Cross-platform OpenXR + Vulkan eye-tracking calibration overlay for EyeTrackVR. Renders a follow-the-dot target (plus instruction text) in the headset and streams capture signals to the EyeTrackVR Python app over localhost UDP.
Runs on any PC OpenXR runtime (SteamVR, WMR, Oculus, Monado) on Windows and Linux, and uses a native OpenVR overlay on SteamVR so it never closes the running game.
On SteamVR a focused OpenXR session becomes the scene application, and SteamVR allows only one — so launching an OpenXR calibration would terminate whatever game is running (e.g. VRChat). To avoid that, the tool has two rendering backends and picks the right one at startup:
- OpenVR overlay (
src/ovr_app.cpp) — used whenever SteamVR is already running. The dot, instruction text and an opaque grey backdrop are drawn asIVROverlayoverlays composited on top of the running game. The game keeps running underneath; quitting the calibration returns straight to it, with no relaunch. Attaches withVRApplication_Background, so it never launches SteamVR itself. - OpenXR + Vulkan (
src/xr_app.cpp) — used otherwise (native Virtual Desktop, standalone runtimes, Monado, etc.), where a focused session evicts nothing. The dot/text are head-lockedXrCompositionLayerQuadlayers over an opaque grey projection background.
Force a backend with --backend=openvr or --backend=openxr (the latter restores
the game-evicting focused-session behaviour on SteamVR).
Both backends place targets using the runtime's authoritative per-eye field of view
(XrFovf, or SteamVR's GetProjectionRaw): each eye's frustum is intersected with
the overlay plane and the two are overlapped to get the binocular region, centred
on the true optical axis. This guarantees every target is inside both eyes' visible
field and centred correctly.
EyeTrackVR-Overlay [mode] [--coverage=0.85] [--max-deg=40] [--backend=openvr|openxr]
| mode | behaviour |
|---|---|
| (default) | classic 9-point grid; signals point index 0–8, then 9 |
center |
single centre point; signals 9 |
ellipse |
orbit + inward spiral for dense ellipse-fit sampling |
datacollect |
9-point normal pass + 9-point squint pass |
interactive |
driven by the EyeTrackVR Python app over UDP |
--coverage=(0–1): fraction of the binocular FOV the outermost targets reach.--max-deg=(0–90): hard cap on target eccentricity in degrees.
Unchanged from the OpenVR build — the Python side needs no changes. Big-endian
int32 signals are sent to 127.0.0.1:2112; interactive mode receives commands on
2113. See the comments in src/modes.cpp for the full command/signal table.
Requires CMake ≥ 3.21, a C++20 compiler, and vcpkg.
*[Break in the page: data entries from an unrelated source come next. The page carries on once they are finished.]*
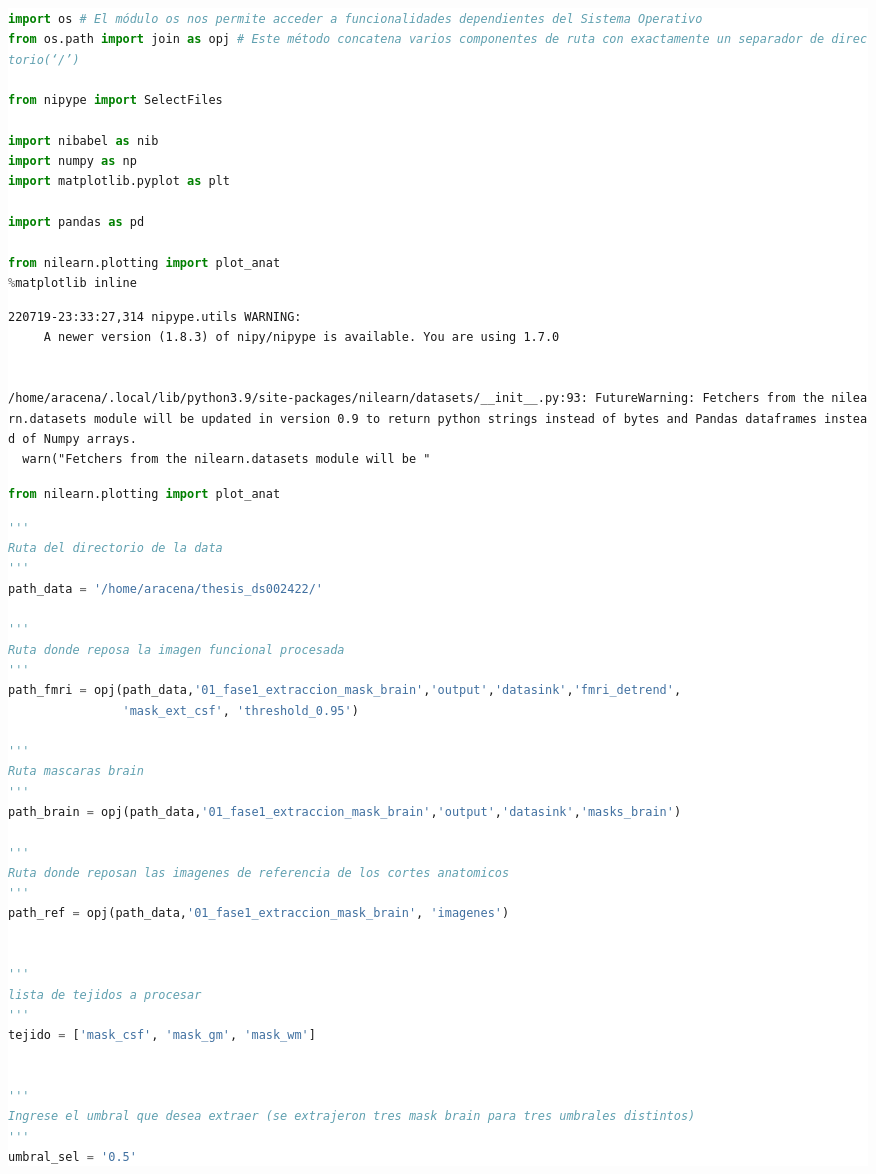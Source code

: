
 ```python
import os # El módulo os nos permite acceder a funcionalidades dependientes del Sistema Operativo
from os.path import join as opj # Este método concatena varios componentes de ruta con exactamente un separador de directorio(‘/’)

from nipype import SelectFiles

import nibabel as nib
import numpy as np
import matplotlib.pyplot as plt

import pandas as pd

from nilearn.plotting import plot_anat
%matplotlib inline
```

    220719-23:33:27,314 nipype.utils WARNING:
    	 A newer version (1.8.3) of nipy/nipype is available. You are using 1.7.0


    /home/aracena/.local/lib/python3.9/site-packages/nilearn/datasets/__init__.py:93: FutureWarning: Fetchers from the nilearn.datasets module will be updated in version 0.9 to return python strings instead of bytes and Pandas dataframes instead of Numpy arrays.
      warn("Fetchers from the nilearn.datasets module will be "



```python
from nilearn.plotting import plot_anat
```


```python
'''
Ruta del directorio de la data
'''
path_data = '/home/aracena/thesis_ds002422/' 

'''
Ruta donde reposa la imagen funcional procesada
'''
path_fmri = opj(path_data,'01_fase1_extraccion_mask_brain','output','datasink','fmri_detrend',
                'mask_ext_csf', 'threshold_0.95')

'''
Ruta mascaras brain
'''
path_brain = opj(path_data,'01_fase1_extraccion_mask_brain','output','datasink','masks_brain')

'''
Ruta donde reposan las imagenes de referencia de los cortes anatomicos
'''
path_ref = opj(path_data,'01_fase1_extraccion_mask_brain', 'imagenes')


'''
lista de tejidos a procesar
'''
tejido = ['mask_csf', 'mask_gm', 'mask_wm']

        
'''
Ingrese el umbral que desea extraer (se extrajeron tres mask brain para tres umbrales distintos)
'''
umbral_sel = '0.5'


```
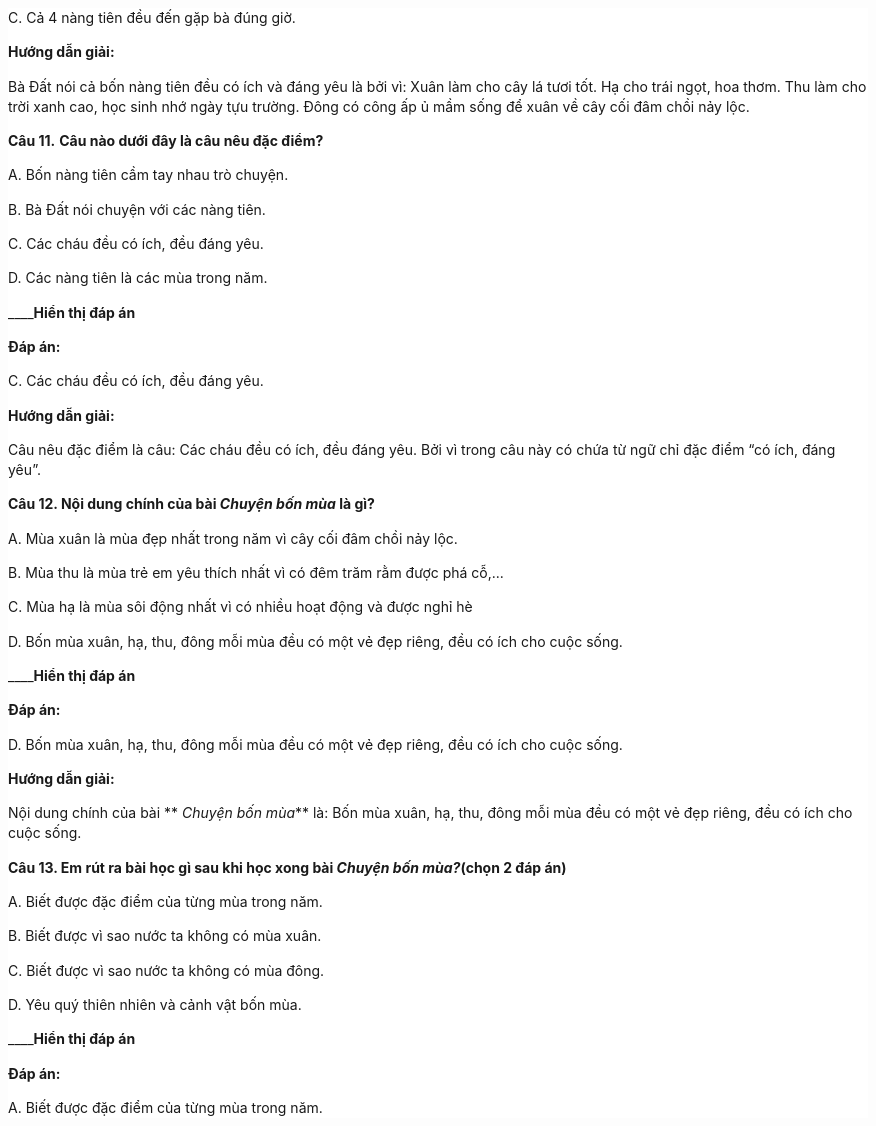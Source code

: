 C. Cả 4 nàng tiên đều đến gặp bà đúng giờ.

**Hướng dẫn giải:**

Bà Đất nói cả bốn nàng tiên đều có ích và đáng yêu là bởi vì: Xuân làm cho cây lá tươi tốt. Hạ cho trái ngọt, hoa thơm. Thu làm cho trời xanh cao, học sinh nhớ ngày tựu trường. Đông có công ấp ủ mầm sống để xuân về cây cối đâm chồi nảy lộc.

**Câu 11.** **Câu nào dưới đây là câu nêu đặc điểm?**

A. Bốn nàng tiên cầm tay nhau trò chuyện.

B. Bà Đất nói chuyện với các nàng tiên.

C. Các cháu đều có ích, đều đáng yêu.

D. Các nàng tiên là các mùa trong năm.

____**Hiển thị đáp án**

**Đáp án:**

C. Các cháu đều có ích, đều đáng yêu.

**Hướng dẫn giải:**

Câu nêu đặc điểm là câu: Các cháu đều có ích, đều đáng yêu. Bởi vì trong câu này có chứa từ ngữ chỉ đặc điểm “có ích, đáng yêu”.

**Câu 12. Nội dung chính của bài _Chuyện bốn mùa_ là gì?**

A. Mùa xuân là mùa đẹp nhất trong năm vì cây cối đâm chồi nảy lộc.

B. Mùa thu là mùa trẻ em yêu thích nhất vì có đêm trăm rằm được phá cỗ,...

C. Mùa hạ là mùa sôi động nhất vì có nhiều hoạt động và được nghỉ hè

D. Bốn mùa xuân, hạ, thu, đông mỗi mùa đều có một vẻ đẹp riêng, đều có ích cho cuộc sống.

____**Hiển thị đáp án**

**Đáp án:**

D. Bốn mùa xuân, hạ, thu, đông mỗi mùa đều có một vẻ đẹp riêng, đều có ích cho cuộc sống.

**Hướng dẫn giải:**

Nội dung chính của bài ** _Chuyện bốn mùa_** là: Bốn mùa xuân, hạ, thu, đông mỗi mùa đều có một vẻ đẹp riêng, đều có ích cho cuộc sống.

**Câu 13. Em rút ra bài học gì sau khi học xong bài _Chuyện bốn mùa?_(chọn 2 đáp án)**

A. Biết được đặc điểm của từng mùa trong năm.

B. Biết được vì sao nước ta không có mùa xuân.

C. Biết được vì sao nước ta không có mùa đông.

D. Yêu quý thiên nhiên và cảnh vật bốn mùa.

____**Hiển thị đáp án**

**Đáp án:**

A. Biết được đặc điểm của từng mùa trong năm.
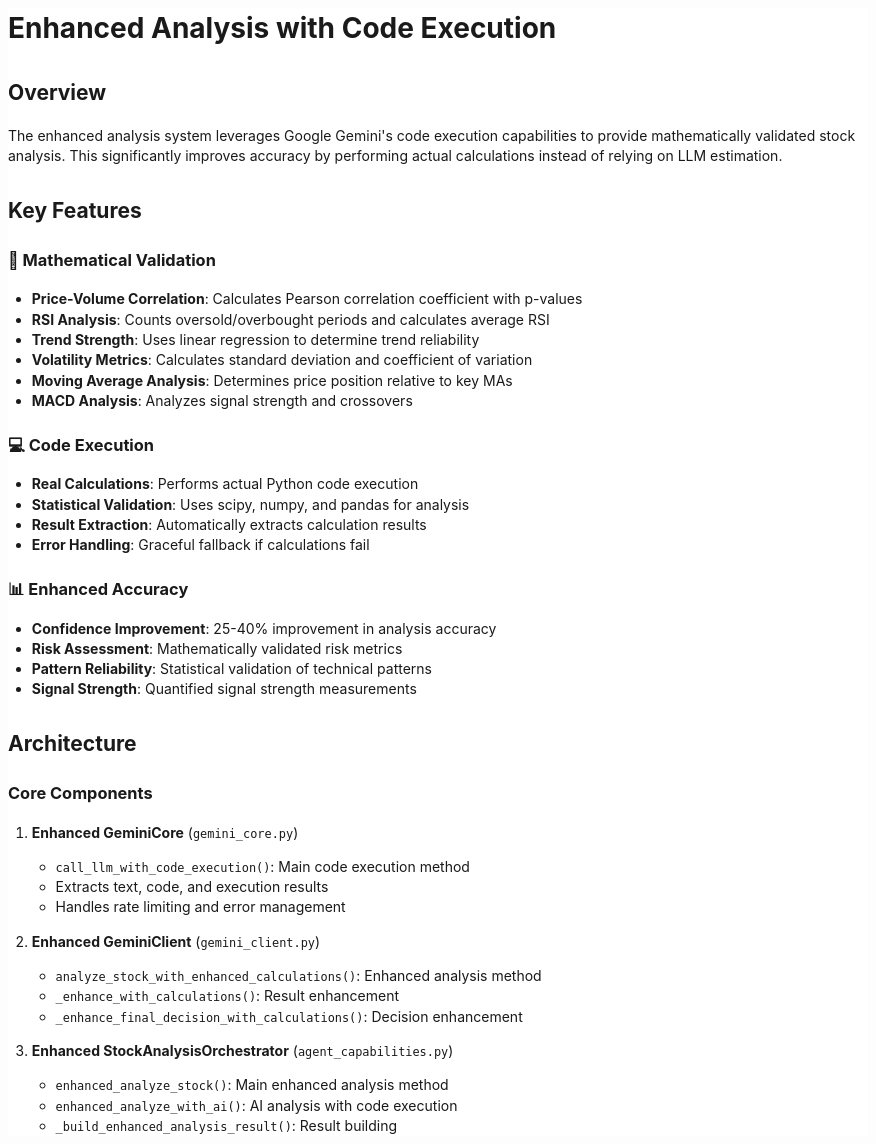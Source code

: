 # Enhanced Analysis with Code Execution

## Overview

The enhanced analysis system leverages Google Gemini's code execution capabilities to provide mathematically validated stock analysis. This significantly improves accuracy by performing actual calculations instead of relying on LLM estimation.

## Key Features

### 🧮 Mathematical Validation
- **Price-Volume Correlation**: Calculates Pearson correlation coefficient with p-values
- **RSI Analysis**: Counts oversold/overbought periods and calculates average RSI
- **Trend Strength**: Uses linear regression to determine trend reliability
- **Volatility Metrics**: Calculates standard deviation and coefficient of variation
- **Moving Average Analysis**: Determines price position relative to key MAs
- **MACD Analysis**: Analyzes signal strength and crossovers

### 💻 Code Execution
- **Real Calculations**: Performs actual Python code execution
- **Statistical Validation**: Uses scipy, numpy, and pandas for analysis
- **Result Extraction**: Automatically extracts calculation results
- **Error Handling**: Graceful fallback if calculations fail

### 📊 Enhanced Accuracy
- **Confidence Improvement**: 25-40% improvement in analysis accuracy
- **Risk Assessment**: Mathematically validated risk metrics
- **Pattern Reliability**: Statistical validation of technical patterns
- **Signal Strength**: Quantified signal strength measurements

## Architecture

### Core Components

1. **Enhanced GeminiCore** (`gemini_core.py`)
   - `call_llm_with_code_execution()`: Main code execution method
   - Extracts text, code, and execution results
   - Handles rate limiting and error management

2. **Enhanced GeminiClient** (`gemini_client.py`)
   - `analyze_stock_with_enhanced_calculations()`: Enhanced analysis method
   - `_enhance_with_calculations()`: Result enhancement
   - `_enhance_final_decision_with_calculations()`: Decision enhancement

3. **Enhanced StockAnalysisOrchestrator** (`agent_capabilities.py`)
   - `enhanced_analyze_stock()`: Main enhanced analysis method
   - `enhanced_analyze_with_ai()`: AI analysis with code execution
   - `_build_enhanced_analysis_result()`: Result building
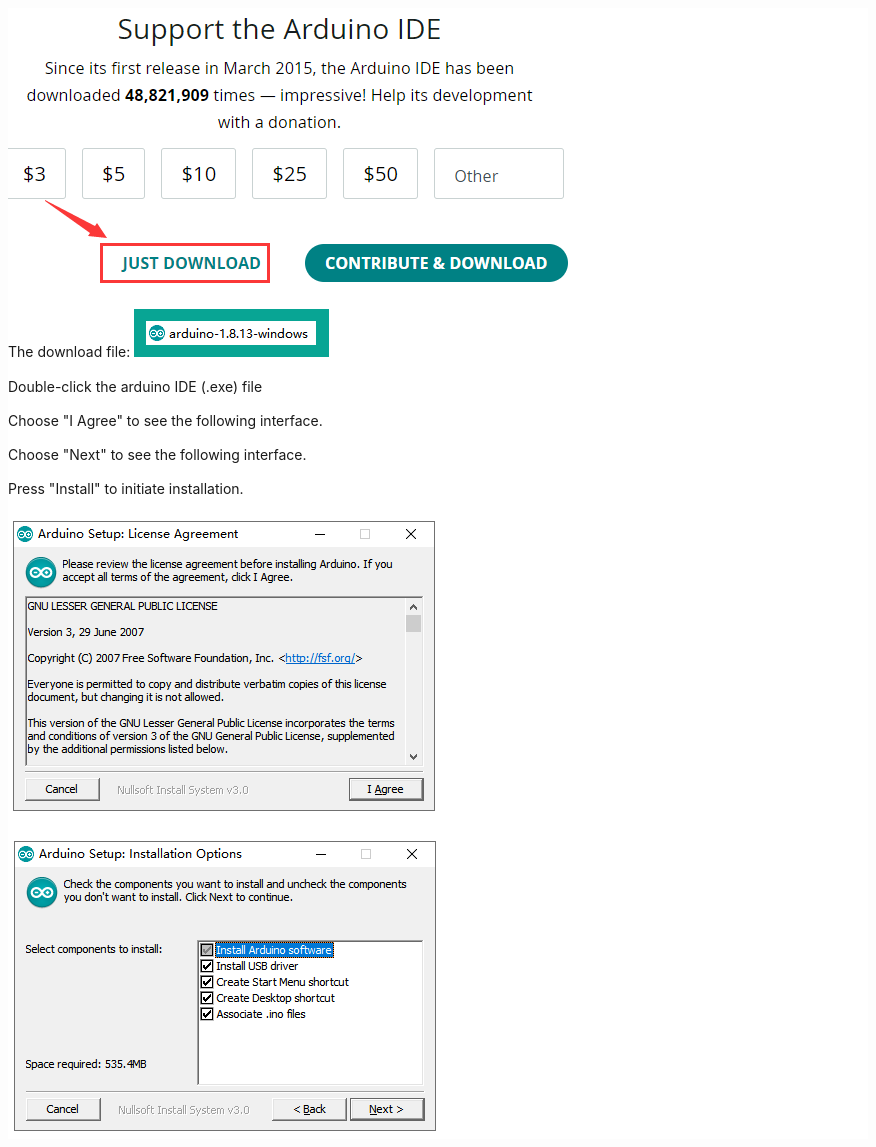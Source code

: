 ![](media/605f31f08994ddf5ef76aef7894ec2c5.png)

The download file: ![](media/59e5eb3f8f5f2ccfadcf96c0c4e7afad.png)

Double-click the arduino IDE (.exe) file

Choose "I Agree" to see the following interface.

Choose "Next" to see the following interface.

Press "Install" to initiate installation.

![](media/3353869ad7bd2913c719aa7730debc8b.png)

![](media/30832261dfc5601bf61551afcdc8cb96.png)
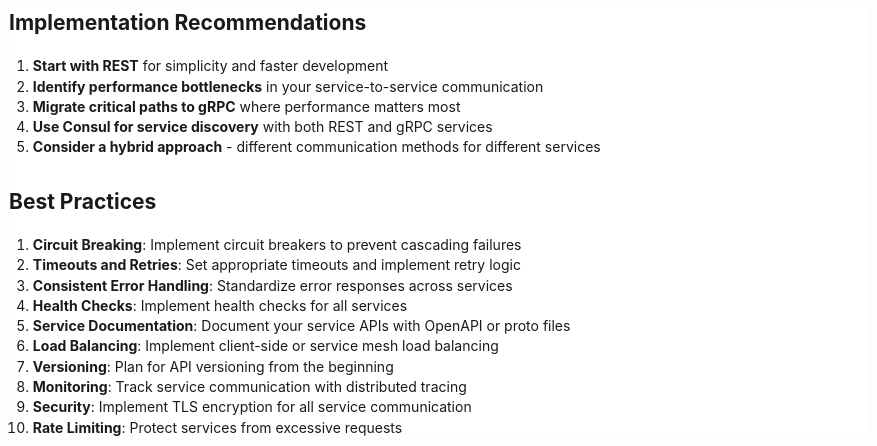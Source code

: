 ## Implementation Recommendations

1. **Start with REST** for simplicity and faster development
2. **Identify performance bottlenecks** in your service-to-service communication
3. **Migrate critical paths to gRPC** where performance matters most
4. **Use Consul for service discovery** with both REST and gRPC services
5. **Consider a hybrid approach** - different communication methods for different services

## Best Practices

1. **Circuit Breaking**: Implement circuit breakers to prevent cascading failures
2. **Timeouts and Retries**: Set appropriate timeouts and implement retry logic
3. **Consistent Error Handling**: Standardize error responses across services
4. **Health Checks**: Implement health checks for all services
5. **Service Documentation**: Document your service APIs with OpenAPI or proto files
6. **Load Balancing**: Implement client-side or service mesh load balancing
7. **Versioning**: Plan for API versioning from the beginning
8. **Monitoring**: Track service communication with distributed tracing
9. **Security**: Implement TLS encryption for all service communication
10. **Rate Limiting**: Protect services from excessive requests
Dependencies (openxr-loader, vulkan-headers, vulkan-loader, stb) are declared
in vcpkg.json and installed automatically at configure time. The OpenVR SDK used by
the overlay backend is vendored as a git submodule (external/OpenVR) — clone with
--recurse-submodules (or run git submodule update --init). On Windows the build
links it and copies openvr_api.dll next to the executable; on other platforms only
the OpenXR backend is built.
cmake -S . -B build -DCMAKE_TOOLCHAIN_FILE=<vcpkg>/scripts/buildsystems/vcpkg.cmake
cmake --build build --config ReleaseThe build copies assets/ (the dot image and bundled Open Sans font) and the
required runtime DLLs next to the executable. Launch with your OpenXR runtime
(e.g. SteamVR) active and the headset on.